== Information supplied ==
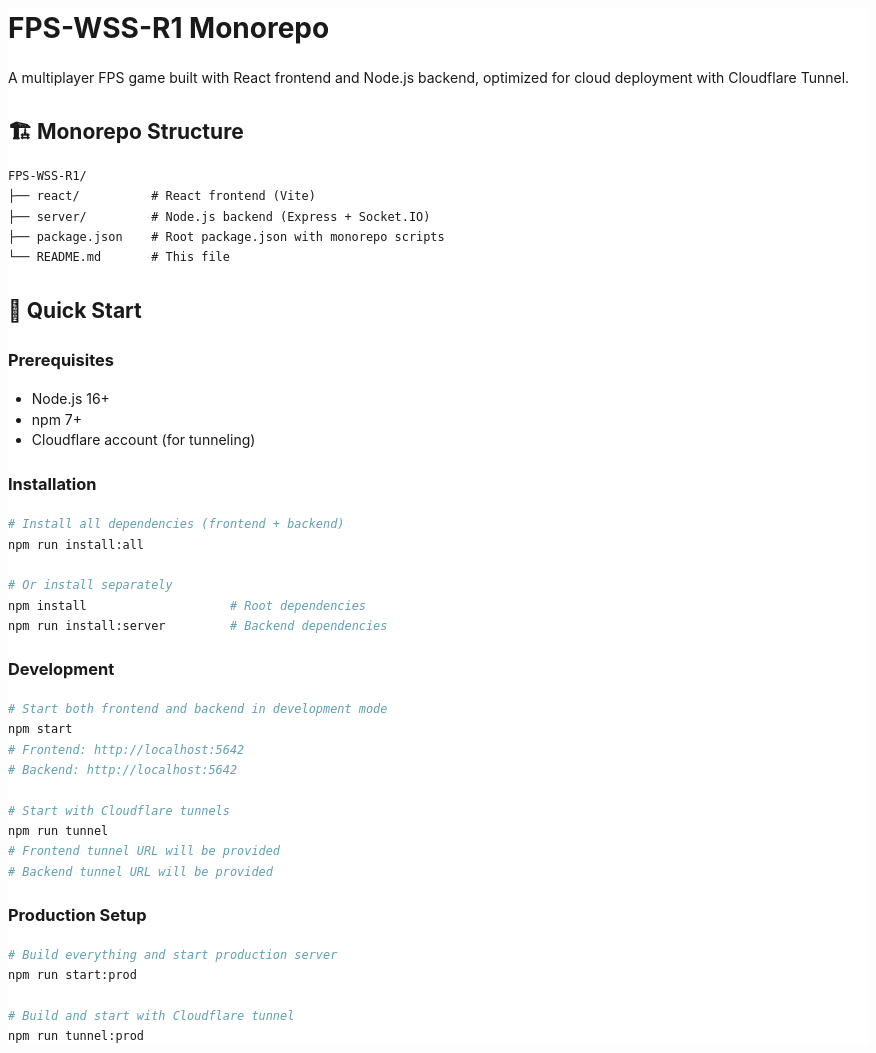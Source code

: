 # FPS-WSS-R1 Monorepo

A multiplayer FPS game built with React frontend and Node.js backend, optimized for cloud deployment with Cloudflare Tunnel.

## 🏗️ Monorepo Structure

```
FPS-WSS-R1/
├── react/          # React frontend (Vite)
├── server/         # Node.js backend (Express + Socket.IO)
├── package.json    # Root package.json with monorepo scripts
└── README.md       # This file
```

## 🚀 Quick Start

### Prerequisites
- Node.js 16+
- npm 7+
- Cloudflare account (for tunneling)

### Installation
```bash
# Install all dependencies (frontend + backend)
npm run install:all

# Or install separately
npm install                    # Root dependencies
npm run install:server         # Backend dependencies
```

### Development
```bash
# Start both frontend and backend in development mode
npm start
# Frontend: http://localhost:5642
# Backend: http://localhost:5642

# Start with Cloudflare tunnels
npm run tunnel
# Frontend tunnel URL will be provided
# Backend tunnel URL will be provided
```

### Production Setup
```bash
# Build everything and start production server
npm run start:prod

# Build and start with Cloudflare tunnel
npm run tunnel:prod
```
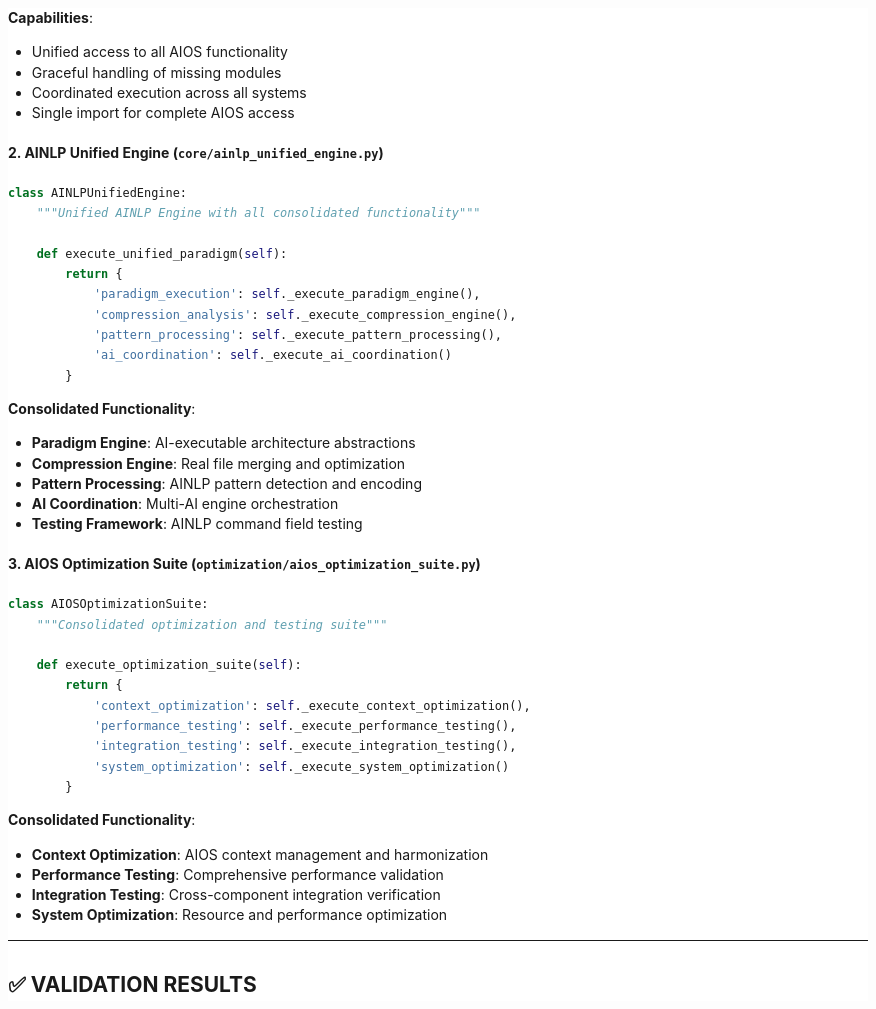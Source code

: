 **Capabilities**:
- Unified access to all AIOS functionality
- Graceful handling of missing modules
- Coordinated execution across all systems
- Single import for complete AIOS access

#### **2. AINLP Unified Engine (`core/ainlp_unified_engine.py`)**
```python
class AINLPUnifiedEngine:
    """Unified AINLP Engine with all consolidated functionality"""

    def execute_unified_paradigm(self):
        return {
            'paradigm_execution': self._execute_paradigm_engine(),
            'compression_analysis': self._execute_compression_engine(),
            'pattern_processing': self._execute_pattern_processing(),
            'ai_coordination': self._execute_ai_coordination()
        }
```

**Consolidated Functionality**:
- **Paradigm Engine**: AI-executable architecture abstractions
- **Compression Engine**: Real file merging and optimization
- **Pattern Processing**: AINLP pattern detection and encoding
- **AI Coordination**: Multi-AI engine orchestration
- **Testing Framework**: AINLP command field testing

#### **3. AIOS Optimization Suite (`optimization/aios_optimization_suite.py`)**
```python
class AIOSOptimizationSuite:
    """Consolidated optimization and testing suite"""

    def execute_optimization_suite(self):
        return {
            'context_optimization': self._execute_context_optimization(),
            'performance_testing': self._execute_performance_testing(),
            'integration_testing': self._execute_integration_testing(),
            'system_optimization': self._execute_system_optimization()
        }
```

**Consolidated Functionality**:
- **Context Optimization**: AIOS context management and harmonization
- **Performance Testing**: Comprehensive performance validation
- **Integration Testing**: Cross-component integration verification
- **System Optimization**: Resource and performance optimization

---

## ✅ **VALIDATION RESULTS**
===
**Exercise directions:** Where pictures sit among the data above, omit them, and output the rest exactly.

**Exercise answer:**
Source code

: # FPS-WSS-R1 Monorepo

A multiplayer FPS game built with React frontend and Node.js backend, optimized for cloud deployment with Cloudflare Tunnel.

## 🏗️ Monorepo Structure

```
FPS-WSS-R1/
├── react/          # React frontend (Vite)
├── server/         # Node.js backend (Express + Socket.IO)
├── package.json    # Root package.json with monorepo scripts
└── README.md       # This file
```

## 🚀 Quick Start

### Prerequisites
- Node.js 16+
- npm 7+
- Cloudflare account (for tunneling)

### Installation
```bash
# Install all dependencies (frontend + backend)
npm run install:all

# Or install separately
npm install                    # Root dependencies
npm run install:server         # Backend dependencies
```

### Development
```bash
# Start both frontend and backend in development mode
npm start
# Frontend: http://localhost:5642
# Backend: http://localhost:5642

# Start with Cloudflare tunnels
npm run tunnel
# Frontend tunnel URL will be provided
# Backend tunnel URL will be provided
```

### Production Setup
```bash
# Build everything and start production server
npm run start:prod

# Build and start with Cloudflare tunnel
npm run tunnel:prod
```
Source code

: **Capabilities**:
- Unified access to all AIOS functionality
- Graceful handling of missing modules
- Coordinated execution across all systems
- Single import for complete AIOS access

#### **2. AINLP Unified Engine (`core/ainlp_unified_engine.py`)**
```python
class AINLPUnifiedEngine:
    """Unified AINLP Engine with all consolidated functionality"""

    def execute_unified_paradigm(self):
        return {
            'paradigm_execution': self._execute_paradigm_engine(),
            'compression_analysis': self._execute_compression_engine(),
            'pattern_processing': self._execute_pattern_processing(),
            'ai_coordination': self._execute_ai_coordination()
        }
```

**Consolidated Functionality**:
- **Paradigm Engine**: AI-executable architecture abstractions
- **Compression Engine**: Real file merging and optimization
- **Pattern Processing**: AINLP pattern detection and encoding
- **AI Coordination**: Multi-AI engine orchestration
- **Testing Framework**: AINLP command field testing

#### **3. AIOS Optimization Suite (`optimization/aios_optimization_suite.py`)**
```python
class AIOSOptimizationSuite:
    """Consolidated optimization and testing suite"""

    def execute_optimization_suite(self):
        return {
            'context_optimization': self._execute_context_optimization(),
            'performance_testing': self._execute_performance_testing(),
            'integration_testing': self._execute_integration_testing(),
            'system_optimization': self._execute_system_optimization()
        }
```

**Consolidated Functionality**:
- **Context Optimization**: AIOS context management and harmonization
- **Performance Testing**: Comprehensive performance validation
- **Integration Testing**: Cross-component integration verification
- **System Optimization**: Resource and performance optimization

---

## ✅ **VALIDATION RESULTS**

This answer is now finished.